**What is expected**.
All records are to be restated word for word, with pictures excluded.

**Record set**.
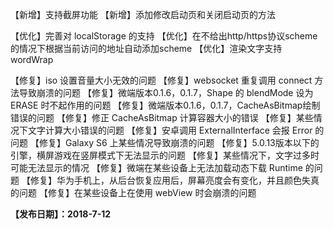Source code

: 【新增】支持截屏功能
【新增】添加修改启动页和关闭启动页的方法

【优化】完善对 localStorage 的支持
【优化】在不给出http/https协议scheme的情况下根据当前访问的地址自动添加scheme
【优化】渲染文字支持 wordWrap

【修复】iso 设置音量大小无效的问题
【修复】websocket 重复调用 connect 方法导致崩溃的问题
【修复】微端版本0.1.6，0.1.7，Shape 的 blendMode 设为 ERASE 时不起作用的问题
【修复】微端版本0.1.6，0.1.7，CacheAsBitmap绘制错误的问题
【修复】修正 CacheAsBitmap 计算容器大小的错误
【修复】某些情况下文字计算大小错误的问题
【修复】安卓调用 ExternalInterface 会报 Error 的问题
【修复】Galaxy S6 上某些情况导致崩溃的问题
【修复】5.0.13版本以下的引擎，横屏游戏在竖屏模式下无法显示的问题
【修复】某些情况下，文字过多时可能无法显示的情况
【修复】微端在某些设备上无法加载动态下载 Runtime 的问题
【修复】华为手机上，从后台恢复应用后，屏幕亮度会有变化，并且颜色失真的问题
【修复】在某些设备上在使用 webView 时会崩溃的问题

**【发布日期】：2018-7-12**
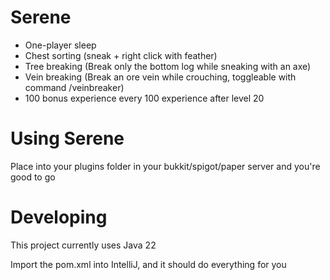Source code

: # Serene

* One-player sleep
* Chest sorting (sneak + right click with feather)
* Tree breaking (Break only the bottom log while sneaking with an axe)
* Vein breaking (Break an ore vein while crouching, toggleable with command /veinbreaker)
* 100 bonus experience every 100 experience after level 20

# Using Serene

Place into your plugins folder in your bukkit/spigot/paper server and you're good to go

# Developing

This project currently uses Java 22

Import the pom.xml into IntelliJ, and it should do everything for you
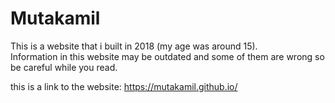 # Mutakamil

This is a website that i built in 2018 (my age was around 15).  
Information in this website may be outdated and some of them are wrong so be careful while you read.  

this is a link to the website: https://mutakamil.github.io/
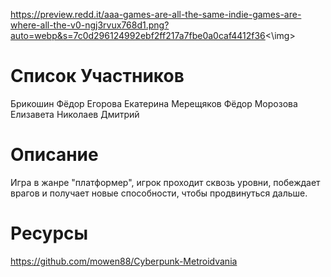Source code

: <img>https://preview.redd.it/aaa-games-are-all-the-same-indie-games-are-where-all-the-v0-ngj3rvux768d1.png?auto=webp&s=7c0d296124992ebf2ff217a7fbe0a0caf4412f36<\img>
# Список Участников
Брикошин Фёдор
Егорова Екатерина
Мерещяков Фёдор
Морозова Елизавета
Николаев Дмитрий
# Описание
Игра в жанре "платформер", игрок проходит сквозь уровни, побеждает врагов и получает новые способности, чтобы продвинуться дальше.
# Ресурсы
https://github.com/mowen88/Cyberpunk-Metroidvania
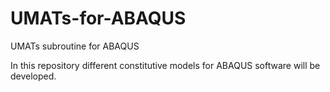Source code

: # UMATs-for-ABAQUS
UMATs subroutine for ABAQUS

In this repository different constitutive models for ABAQUS software will be developed.

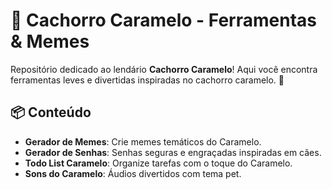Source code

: # 🐾 Cachorro Caramelo - Ferramentas & Memes

Repositório dedicado ao lendário **Cachorro Caramelo**! Aqui você encontra ferramentas leves e divertidas inspiradas no cachorro caramelo. 💛

## 📦 Conteúdo
- **Gerador de Memes**: Crie memes temáticos do Caramelo.
- **Gerador de Senhas**: Senhas seguras e engraçadas inspiradas em cães.
- **Todo List Caramelo**: Organize tarefas com o toque do Caramelo.
- **Sons do Caramelo**: Áudios divertidos com tema pet.
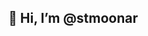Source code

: ## 👋 Hi, I’m @stmoonar


<img align="right" src="https://github-readme-stats.vercel.app/api?username=stmoonar&show_icons=true&hide_border=true&rank_icon=github" alt=""/>

<img src="https://github-readme-stats.vercel.app/api/top-langs?username=stmoonar&layout=compact&count_private=false&hide_border=true" alt="">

**Answer for the task**.
Source code

: 【新增】支持截屏功能
【新增】添加修改启动页和关闭启动页的方法

【优化】完善对 localStorage 的支持
【优化】在不给出http/https协议scheme的情况下根据当前访问的地址自动添加scheme
【优化】渲染文字支持 wordWrap

【修复】iso 设置音量大小无效的问题
【修复】websocket 重复调用 connect 方法导致崩溃的问题
【修复】微端版本0.1.6，0.1.7，Shape 的 blendMode 设为 ERASE 时不起作用的问题
【修复】微端版本0.1.6，0.1.7，CacheAsBitmap绘制错误的问题
【修复】修正 CacheAsBitmap 计算容器大小的错误
【修复】某些情况下文字计算大小错误的问题
【修复】安卓调用 ExternalInterface 会报 Error 的问题
【修复】Galaxy S6 上某些情况导致崩溃的问题
【修复】5.0.13版本以下的引擎，横屏游戏在竖屏模式下无法显示的问题
【修复】某些情况下，文字过多时可能无法显示的情况
【修复】微端在某些设备上无法加载动态下载 Runtime 的问题
【修复】华为手机上，从后台恢复应用后，屏幕亮度会有变化，并且颜色失真的问题
【修复】在某些设备上在使用 webView 时会崩溃的问题

**【发布日期】：2018-7-12**
Source code

: # Serene

* One-player sleep
* Chest sorting (sneak + right click with feather)
* Tree breaking (Break only the bottom log while sneaking with an axe)
* Vein breaking (Break an ore vein while crouching, toggleable with command /veinbreaker)
* 100 bonus experience every 100 experience after level 20

# Using Serene

Place into your plugins folder in your bukkit/spigot/paper server and you're good to go

# Developing

This project currently uses Java 22

Import the pom.xml into IntelliJ, and it should do everything for you
 # Mutakamil

This is a website that i built in 2018 (my age was around 15).  
Information in this website may be outdated and some of them are wrong so be careful while you read.  

this is a link to the website: https://mutakamil.github.io/
Source code

: <img>https://preview.redd.it/aaa-games-are-all-the-same-indie-games-are-where-all-the-v0-ngj3rvux768d1.png?auto=webp&s=7c0d296124992ebf2ff217a7fbe0a0caf4412f36<\img>
# Список Участников
Брикошин Фёдор
Егорова Екатерина
Мерещяков Фёдор
Морозова Елизавета
Николаев Дмитрий
# Описание
Игра в жанре "платформер", игрок проходит сквозь уровни, побеждает врагов и получает новые способности, чтобы продвинуться дальше.
# Ресурсы
https://github.com/mowen88/Cyberpunk-Metroidvania
Source code

: # UMATs-for-ABAQUS
UMATs subroutine for ABAQUS

In this repository different constitutive models for ABAQUS software will be developed.

Source code

: # 🐾 Cachorro Caramelo - Ferramentas & Memes

Repositório dedicado ao lendário **Cachorro Caramelo**! Aqui você encontra ferramentas leves e divertidas inspiradas no cachorro caramelo. 💛

## 📦 Conteúdo
- **Gerador de Memes**: Crie memes temáticos do Caramelo.
- **Gerador de Senhas**: Senhas seguras e engraçadas inspiradas em cães.
- **Todo List Caramelo**: Organize tarefas com o toque do Caramelo.
- **Sons do Caramelo**: Áudios divertidos com tema pet.
Source code

: ## 👋 Hi, I’m @stmoonar


<img align="right" src="https://github-readme-stats.vercel.app/api?username=stmoonar&show_icons=true&hide_border=true&rank_icon=github" alt=""/>

<img src="https://github-readme-stats.vercel.app/api/top-langs?username=stmoonar&layout=compact&count_private=false&hide_border=true" alt="">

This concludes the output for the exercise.